▸ ASSIGNMENT
Take the records below and retype them line by line, from the first line through the one containing "website Chrome extension"; stop there.

▸ Items from a data source
┌──

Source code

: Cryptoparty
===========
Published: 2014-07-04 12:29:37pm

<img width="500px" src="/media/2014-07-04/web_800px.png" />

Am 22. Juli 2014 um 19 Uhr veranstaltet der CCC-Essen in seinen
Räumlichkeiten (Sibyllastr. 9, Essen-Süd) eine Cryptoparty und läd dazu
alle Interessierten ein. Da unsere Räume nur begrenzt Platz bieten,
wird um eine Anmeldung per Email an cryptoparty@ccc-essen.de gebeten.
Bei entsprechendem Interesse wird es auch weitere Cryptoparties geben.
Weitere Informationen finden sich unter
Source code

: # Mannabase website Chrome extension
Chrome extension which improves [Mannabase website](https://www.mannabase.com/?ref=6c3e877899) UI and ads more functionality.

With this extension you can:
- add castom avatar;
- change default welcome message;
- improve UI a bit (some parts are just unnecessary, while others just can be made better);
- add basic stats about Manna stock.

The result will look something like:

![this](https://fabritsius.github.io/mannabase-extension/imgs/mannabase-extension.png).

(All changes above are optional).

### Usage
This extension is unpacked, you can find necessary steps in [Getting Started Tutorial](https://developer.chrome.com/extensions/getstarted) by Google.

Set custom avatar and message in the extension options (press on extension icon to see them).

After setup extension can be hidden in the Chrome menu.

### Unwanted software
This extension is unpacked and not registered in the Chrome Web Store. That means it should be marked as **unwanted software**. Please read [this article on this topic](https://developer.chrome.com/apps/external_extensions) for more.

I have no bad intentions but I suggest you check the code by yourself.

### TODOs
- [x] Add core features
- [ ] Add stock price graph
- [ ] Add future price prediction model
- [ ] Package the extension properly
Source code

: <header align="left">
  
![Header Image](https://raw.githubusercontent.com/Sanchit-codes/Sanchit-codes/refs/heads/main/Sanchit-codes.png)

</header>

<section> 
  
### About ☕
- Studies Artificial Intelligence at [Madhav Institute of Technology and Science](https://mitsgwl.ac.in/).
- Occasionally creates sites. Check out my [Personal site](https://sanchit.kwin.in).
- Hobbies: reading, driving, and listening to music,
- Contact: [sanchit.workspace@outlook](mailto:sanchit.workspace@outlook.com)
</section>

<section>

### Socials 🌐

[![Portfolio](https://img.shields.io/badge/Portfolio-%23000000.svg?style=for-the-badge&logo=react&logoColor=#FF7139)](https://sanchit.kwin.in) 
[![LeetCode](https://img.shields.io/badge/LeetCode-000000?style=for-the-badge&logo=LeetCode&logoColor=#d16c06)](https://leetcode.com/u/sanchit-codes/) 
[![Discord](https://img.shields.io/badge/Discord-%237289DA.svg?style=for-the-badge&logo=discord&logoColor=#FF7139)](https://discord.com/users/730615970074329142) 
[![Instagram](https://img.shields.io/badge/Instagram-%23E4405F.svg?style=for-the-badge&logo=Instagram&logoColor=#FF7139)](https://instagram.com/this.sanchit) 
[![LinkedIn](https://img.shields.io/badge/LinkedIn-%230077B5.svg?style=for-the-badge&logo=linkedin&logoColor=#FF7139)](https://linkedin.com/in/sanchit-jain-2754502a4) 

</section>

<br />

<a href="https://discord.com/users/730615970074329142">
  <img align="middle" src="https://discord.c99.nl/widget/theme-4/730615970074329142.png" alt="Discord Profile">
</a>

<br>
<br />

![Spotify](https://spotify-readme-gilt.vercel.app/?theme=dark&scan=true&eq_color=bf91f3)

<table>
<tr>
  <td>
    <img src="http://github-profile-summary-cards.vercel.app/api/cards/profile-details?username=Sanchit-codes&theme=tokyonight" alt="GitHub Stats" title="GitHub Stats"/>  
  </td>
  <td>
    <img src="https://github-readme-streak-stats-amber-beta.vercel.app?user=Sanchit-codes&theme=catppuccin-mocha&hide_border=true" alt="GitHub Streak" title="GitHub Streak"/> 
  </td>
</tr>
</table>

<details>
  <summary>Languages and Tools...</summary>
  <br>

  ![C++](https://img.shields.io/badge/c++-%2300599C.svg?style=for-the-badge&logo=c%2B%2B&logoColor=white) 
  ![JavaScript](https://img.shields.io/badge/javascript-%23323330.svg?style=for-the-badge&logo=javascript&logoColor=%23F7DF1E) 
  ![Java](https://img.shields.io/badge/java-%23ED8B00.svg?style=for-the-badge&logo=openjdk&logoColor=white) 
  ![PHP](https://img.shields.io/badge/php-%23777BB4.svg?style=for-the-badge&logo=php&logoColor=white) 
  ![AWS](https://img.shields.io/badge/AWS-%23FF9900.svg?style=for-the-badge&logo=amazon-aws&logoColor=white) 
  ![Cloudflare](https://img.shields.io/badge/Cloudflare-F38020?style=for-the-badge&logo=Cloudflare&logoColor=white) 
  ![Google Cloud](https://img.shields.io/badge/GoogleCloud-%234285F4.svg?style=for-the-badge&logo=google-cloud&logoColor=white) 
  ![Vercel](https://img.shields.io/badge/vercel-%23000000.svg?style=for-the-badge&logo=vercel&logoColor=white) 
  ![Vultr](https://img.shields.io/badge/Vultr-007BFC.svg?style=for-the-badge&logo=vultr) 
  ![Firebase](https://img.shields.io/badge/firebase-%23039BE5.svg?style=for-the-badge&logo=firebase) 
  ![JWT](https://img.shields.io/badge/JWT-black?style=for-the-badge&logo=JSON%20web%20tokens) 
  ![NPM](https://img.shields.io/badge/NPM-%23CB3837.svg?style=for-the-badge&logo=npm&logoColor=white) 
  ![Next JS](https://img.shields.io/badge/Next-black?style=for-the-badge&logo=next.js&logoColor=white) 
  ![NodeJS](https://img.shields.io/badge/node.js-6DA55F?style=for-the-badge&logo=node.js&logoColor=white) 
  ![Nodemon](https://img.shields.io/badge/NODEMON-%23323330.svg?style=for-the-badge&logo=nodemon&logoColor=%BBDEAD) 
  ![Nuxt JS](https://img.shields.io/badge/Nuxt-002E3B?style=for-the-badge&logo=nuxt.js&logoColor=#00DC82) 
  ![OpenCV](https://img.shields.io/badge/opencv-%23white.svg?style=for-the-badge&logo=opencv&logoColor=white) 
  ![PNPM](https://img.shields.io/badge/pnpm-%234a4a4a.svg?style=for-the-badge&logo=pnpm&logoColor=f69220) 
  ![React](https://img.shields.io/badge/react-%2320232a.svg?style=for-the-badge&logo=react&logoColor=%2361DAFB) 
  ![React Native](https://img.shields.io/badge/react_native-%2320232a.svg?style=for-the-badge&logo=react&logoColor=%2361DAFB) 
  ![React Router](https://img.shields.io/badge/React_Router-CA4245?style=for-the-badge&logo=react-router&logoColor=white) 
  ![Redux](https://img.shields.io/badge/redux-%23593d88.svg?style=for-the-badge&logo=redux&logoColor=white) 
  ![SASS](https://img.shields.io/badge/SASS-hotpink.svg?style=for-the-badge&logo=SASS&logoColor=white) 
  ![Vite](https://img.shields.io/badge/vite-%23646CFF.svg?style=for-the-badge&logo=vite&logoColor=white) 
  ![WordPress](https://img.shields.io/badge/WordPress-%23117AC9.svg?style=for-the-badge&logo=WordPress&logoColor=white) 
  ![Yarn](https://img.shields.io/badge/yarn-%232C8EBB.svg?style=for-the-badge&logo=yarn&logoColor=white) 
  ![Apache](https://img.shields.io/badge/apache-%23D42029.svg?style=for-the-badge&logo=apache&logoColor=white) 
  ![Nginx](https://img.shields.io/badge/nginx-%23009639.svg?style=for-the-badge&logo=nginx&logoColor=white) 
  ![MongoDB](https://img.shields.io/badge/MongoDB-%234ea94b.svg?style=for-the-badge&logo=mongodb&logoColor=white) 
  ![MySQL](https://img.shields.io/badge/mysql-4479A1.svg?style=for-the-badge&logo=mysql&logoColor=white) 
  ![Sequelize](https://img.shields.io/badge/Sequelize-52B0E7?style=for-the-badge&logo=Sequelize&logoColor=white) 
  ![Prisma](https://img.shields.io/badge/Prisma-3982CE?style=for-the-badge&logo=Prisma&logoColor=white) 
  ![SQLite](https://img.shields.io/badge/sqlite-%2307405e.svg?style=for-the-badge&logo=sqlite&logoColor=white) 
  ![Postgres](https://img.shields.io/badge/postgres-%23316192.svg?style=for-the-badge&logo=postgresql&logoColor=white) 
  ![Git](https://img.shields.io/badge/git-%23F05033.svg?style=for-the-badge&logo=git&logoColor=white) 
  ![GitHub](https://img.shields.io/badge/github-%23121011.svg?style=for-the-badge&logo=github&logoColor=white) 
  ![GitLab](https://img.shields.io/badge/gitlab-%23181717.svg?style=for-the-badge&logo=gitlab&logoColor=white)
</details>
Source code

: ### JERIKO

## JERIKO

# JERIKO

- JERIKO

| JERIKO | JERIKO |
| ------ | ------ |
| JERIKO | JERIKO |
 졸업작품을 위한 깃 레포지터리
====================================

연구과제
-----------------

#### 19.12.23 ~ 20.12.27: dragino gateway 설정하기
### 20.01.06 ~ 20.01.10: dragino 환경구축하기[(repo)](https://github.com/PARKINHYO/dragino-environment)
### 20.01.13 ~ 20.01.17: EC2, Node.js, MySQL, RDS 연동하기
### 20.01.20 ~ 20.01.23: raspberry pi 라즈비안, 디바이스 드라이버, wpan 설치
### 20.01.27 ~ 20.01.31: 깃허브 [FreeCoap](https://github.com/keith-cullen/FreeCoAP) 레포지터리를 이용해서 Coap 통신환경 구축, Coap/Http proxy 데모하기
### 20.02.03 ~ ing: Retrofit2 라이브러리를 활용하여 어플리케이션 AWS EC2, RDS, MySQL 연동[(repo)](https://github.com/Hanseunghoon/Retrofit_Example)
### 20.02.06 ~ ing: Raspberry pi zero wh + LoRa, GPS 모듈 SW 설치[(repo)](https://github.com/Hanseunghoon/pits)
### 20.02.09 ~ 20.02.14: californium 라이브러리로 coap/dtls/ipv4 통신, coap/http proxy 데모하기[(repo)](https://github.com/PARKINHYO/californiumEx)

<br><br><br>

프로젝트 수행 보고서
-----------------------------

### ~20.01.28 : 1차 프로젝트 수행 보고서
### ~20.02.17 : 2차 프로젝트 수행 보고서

└──

▸ YOUR RESPONSE
Source code

: Cryptoparty
===========
Published: 2014-07-04 12:29:37pm

<img width="500px" src="/media/2014-07-04/web_800px.png" />

Am 22. Juli 2014 um 19 Uhr veranstaltet der CCC-Essen in seinen
Räumlichkeiten (Sibyllastr. 9, Essen-Süd) eine Cryptoparty und läd dazu
alle Interessierten ein. Da unsere Räume nur begrenzt Platz bieten,
wird um eine Anmeldung per Email an cryptoparty@ccc-essen.de gebeten.
Bei entsprechendem Interesse wird es auch weitere Cryptoparties geben.
Weitere Informationen finden sich unter
Source code

: # Mannabase website Chrome extension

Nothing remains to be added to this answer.